» **What you should do**
Go through the following data and transcribe exactly the stretch of lines from the one holding "- Mobile app" to the one holding "- Municipal partnerships likely necessary", both included.

-- Data records follows --

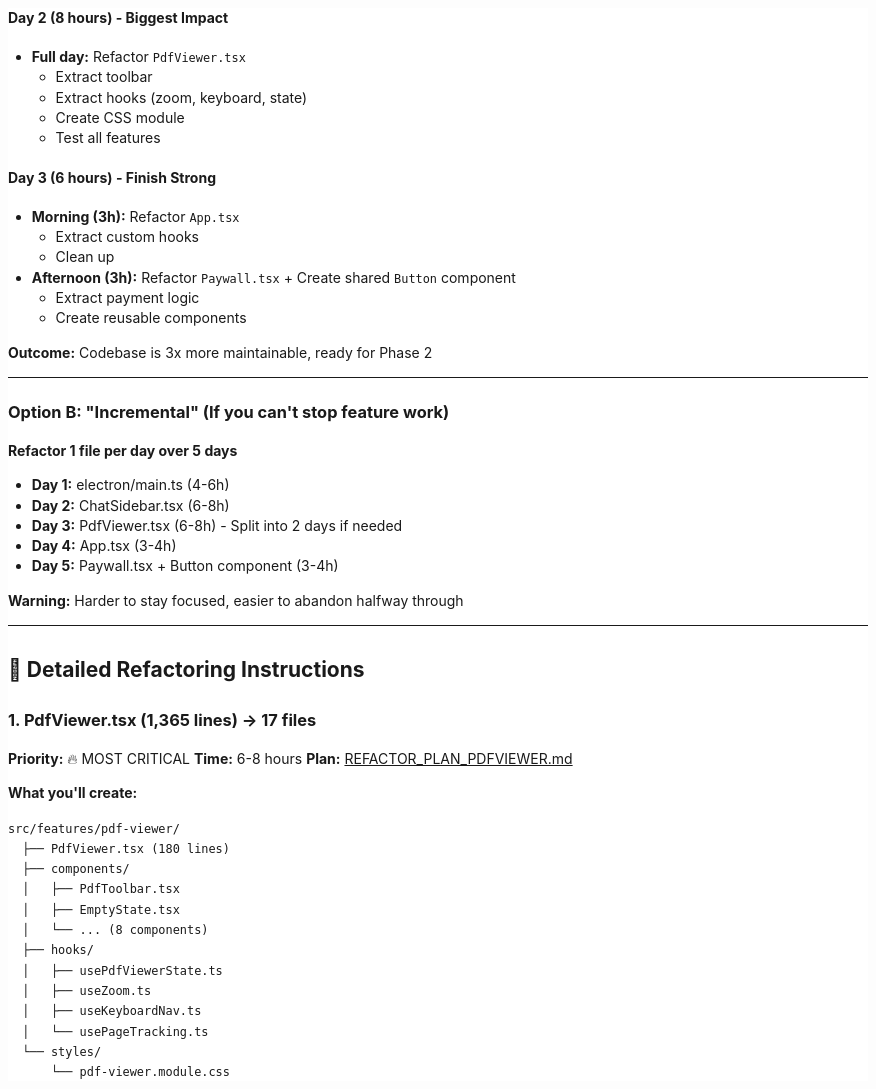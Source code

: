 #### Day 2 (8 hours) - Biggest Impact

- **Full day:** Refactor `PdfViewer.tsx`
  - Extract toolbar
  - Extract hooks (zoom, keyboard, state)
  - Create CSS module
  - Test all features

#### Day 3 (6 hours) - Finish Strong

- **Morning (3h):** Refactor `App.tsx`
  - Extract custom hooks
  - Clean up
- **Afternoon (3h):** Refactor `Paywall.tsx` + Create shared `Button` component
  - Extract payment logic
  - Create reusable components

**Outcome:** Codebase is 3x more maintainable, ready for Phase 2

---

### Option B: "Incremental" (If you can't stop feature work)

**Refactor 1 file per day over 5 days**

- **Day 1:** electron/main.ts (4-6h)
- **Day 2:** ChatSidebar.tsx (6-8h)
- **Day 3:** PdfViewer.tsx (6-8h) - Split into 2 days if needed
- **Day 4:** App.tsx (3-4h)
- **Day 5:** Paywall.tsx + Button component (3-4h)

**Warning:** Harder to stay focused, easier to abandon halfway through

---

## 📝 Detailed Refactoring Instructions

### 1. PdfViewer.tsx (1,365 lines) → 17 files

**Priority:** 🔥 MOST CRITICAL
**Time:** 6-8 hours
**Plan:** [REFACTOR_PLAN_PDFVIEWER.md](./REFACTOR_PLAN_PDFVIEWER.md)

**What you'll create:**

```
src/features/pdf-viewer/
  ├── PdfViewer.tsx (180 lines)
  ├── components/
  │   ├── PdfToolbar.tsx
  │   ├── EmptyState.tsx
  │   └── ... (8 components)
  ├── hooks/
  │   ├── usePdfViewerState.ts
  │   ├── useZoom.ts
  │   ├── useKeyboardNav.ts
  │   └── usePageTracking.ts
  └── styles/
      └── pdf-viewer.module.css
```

-- Data records concluded --
-- Data records follows --

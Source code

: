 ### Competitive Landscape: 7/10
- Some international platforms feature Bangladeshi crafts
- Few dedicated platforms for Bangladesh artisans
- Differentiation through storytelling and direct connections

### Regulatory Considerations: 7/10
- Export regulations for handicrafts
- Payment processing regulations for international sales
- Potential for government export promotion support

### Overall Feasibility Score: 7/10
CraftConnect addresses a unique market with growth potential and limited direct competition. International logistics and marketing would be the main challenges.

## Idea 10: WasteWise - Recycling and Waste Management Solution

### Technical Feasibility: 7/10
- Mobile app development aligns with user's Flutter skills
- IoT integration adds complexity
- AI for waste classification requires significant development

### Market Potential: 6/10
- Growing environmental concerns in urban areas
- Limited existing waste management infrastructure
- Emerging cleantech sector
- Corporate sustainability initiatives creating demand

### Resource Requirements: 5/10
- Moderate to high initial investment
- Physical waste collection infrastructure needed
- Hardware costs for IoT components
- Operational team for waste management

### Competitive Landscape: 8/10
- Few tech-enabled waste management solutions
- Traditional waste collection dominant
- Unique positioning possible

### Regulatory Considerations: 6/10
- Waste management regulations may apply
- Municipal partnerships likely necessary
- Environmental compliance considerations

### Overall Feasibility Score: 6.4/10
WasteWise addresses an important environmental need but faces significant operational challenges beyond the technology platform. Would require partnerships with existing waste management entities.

-- Data records concluded --

» **Task solution**
- Mobile app development aligns with user's Flutter skills
- IoT integration adds complexity
- AI for waste classification requires significant development

### Market Potential: 6/10
- Growing environmental concerns in urban areas
- Limited existing waste management infrastructure
- Emerging cleantech sector
- Corporate sustainability initiatives creating demand

### Resource Requirements: 5/10
- Moderate to high initial investment
- Physical waste collection infrastructure needed
- Hardware costs for IoT components
- Operational team for waste management

### Competitive Landscape: 8/10
- Few tech-enabled waste management solutions
- Traditional waste collection dominant
- Unique positioning possible

### Regulatory Considerations: 6/10
- Waste management regulations may apply
- Municipal partnerships likely necessary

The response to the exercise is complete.